*ASSIGNMENT*: From the first line to the last, please write out the data exactly.
------------
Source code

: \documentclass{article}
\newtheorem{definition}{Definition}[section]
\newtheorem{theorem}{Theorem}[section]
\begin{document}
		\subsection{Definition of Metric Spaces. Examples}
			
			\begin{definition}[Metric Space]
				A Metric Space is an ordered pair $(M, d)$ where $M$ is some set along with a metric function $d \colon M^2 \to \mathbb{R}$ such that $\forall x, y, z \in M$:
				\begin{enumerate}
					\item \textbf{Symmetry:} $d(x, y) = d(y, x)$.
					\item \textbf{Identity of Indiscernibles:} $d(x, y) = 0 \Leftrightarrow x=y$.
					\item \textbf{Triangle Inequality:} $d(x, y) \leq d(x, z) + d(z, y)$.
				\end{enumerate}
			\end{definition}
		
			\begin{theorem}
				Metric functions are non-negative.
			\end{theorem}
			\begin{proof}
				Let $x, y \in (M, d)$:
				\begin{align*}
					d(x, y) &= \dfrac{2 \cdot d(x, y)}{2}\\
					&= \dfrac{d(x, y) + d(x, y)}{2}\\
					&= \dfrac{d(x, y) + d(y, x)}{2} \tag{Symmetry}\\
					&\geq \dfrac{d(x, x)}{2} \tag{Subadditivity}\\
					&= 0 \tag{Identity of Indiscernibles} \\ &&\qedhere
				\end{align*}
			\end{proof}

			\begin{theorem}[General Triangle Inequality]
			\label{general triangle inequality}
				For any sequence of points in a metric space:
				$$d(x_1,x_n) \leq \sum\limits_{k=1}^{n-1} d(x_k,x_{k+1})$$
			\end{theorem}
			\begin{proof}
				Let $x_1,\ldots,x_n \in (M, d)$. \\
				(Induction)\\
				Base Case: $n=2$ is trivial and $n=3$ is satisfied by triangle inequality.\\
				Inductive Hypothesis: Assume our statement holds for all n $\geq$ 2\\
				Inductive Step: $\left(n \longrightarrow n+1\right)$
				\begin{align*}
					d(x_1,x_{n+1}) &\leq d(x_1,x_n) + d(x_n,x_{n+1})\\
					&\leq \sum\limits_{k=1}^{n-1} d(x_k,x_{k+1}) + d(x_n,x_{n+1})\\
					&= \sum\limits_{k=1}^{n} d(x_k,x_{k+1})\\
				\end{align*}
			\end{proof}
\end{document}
------------
*TASK SOLUTION*:
Source code

: \documentclass{article}
\newtheorem{definition}{Definition}[section]
\newtheorem{theorem}{Theorem}[section]
\begin{document}
		\subsection{Definition of Metric Spaces. Examples}
			
			\begin{definition}[Metric Space]
				A Metric Space is an ordered pair $(M, d)$ where $M$ is some set along with a metric function $d \colon M^2 \to \mathbb{R}$ such that $\forall x, y, z \in M$:
				\begin{enumerate}
					\item \textbf{Symmetry:} $d(x, y) = d(y, x)$.
					\item \textbf{Identity of Indiscernibles:} $d(x, y) = 0 \Leftrightarrow x=y$.
					\item \textbf{Triangle Inequality:} $d(x, y) \leq d(x, z) + d(z, y)$.
				\end{enumerate}
			\end{definition}
		
			\begin{theorem}
				Metric functions are non-negative.
			\end{theorem}
			\begin{proof}
				Let $x, y \in (M, d)$:
				\begin{align*}
					d(x, y) &= \dfrac{2 \cdot d(x, y)}{2}\\
					&= \dfrac{d(x, y) + d(x, y)}{2}\\
					&= \dfrac{d(x, y) + d(y, x)}{2} \tag{Symmetry}\\
					&\geq \dfrac{d(x, x)}{2} \tag{Subadditivity}\\
					&= 0 \tag{Identity of Indiscernibles} \\ &&\qedhere
				\end{align*}
			\end{proof}

			\begin{theorem}[General Triangle Inequality]
			\label{general triangle inequality}
				For any sequence of points in a metric space:
				$$d(x_1,x_n) \leq \sum\limits_{k=1}^{n-1} d(x_k,x_{k+1})$$
			\end{theorem}
			\begin{proof}
				Let $x_1,\ldots,x_n \in (M, d)$. \\
				(Induction)\\
				Base Case: $n=2$ is trivial and $n=3$ is satisfied by triangle inequality.\\
				Inductive Hypothesis: Assume our statement holds for all n $\geq$ 2\\
				Inductive Step: $\left(n \longrightarrow n+1\right)$
				\begin{align*}
					d(x_1,x_{n+1}) &\leq d(x_1,x_n) + d(x_n,x_{n+1})\\
					&\leq \sum\limits_{k=1}^{n-1} d(x_k,x_{k+1}) + d(x_n,x_{n+1})\\
					&= \sum\limits_{k=1}^{n} d(x_k,x_{k+1})\\
				\end{align*}
			\end{proof}
\end{document}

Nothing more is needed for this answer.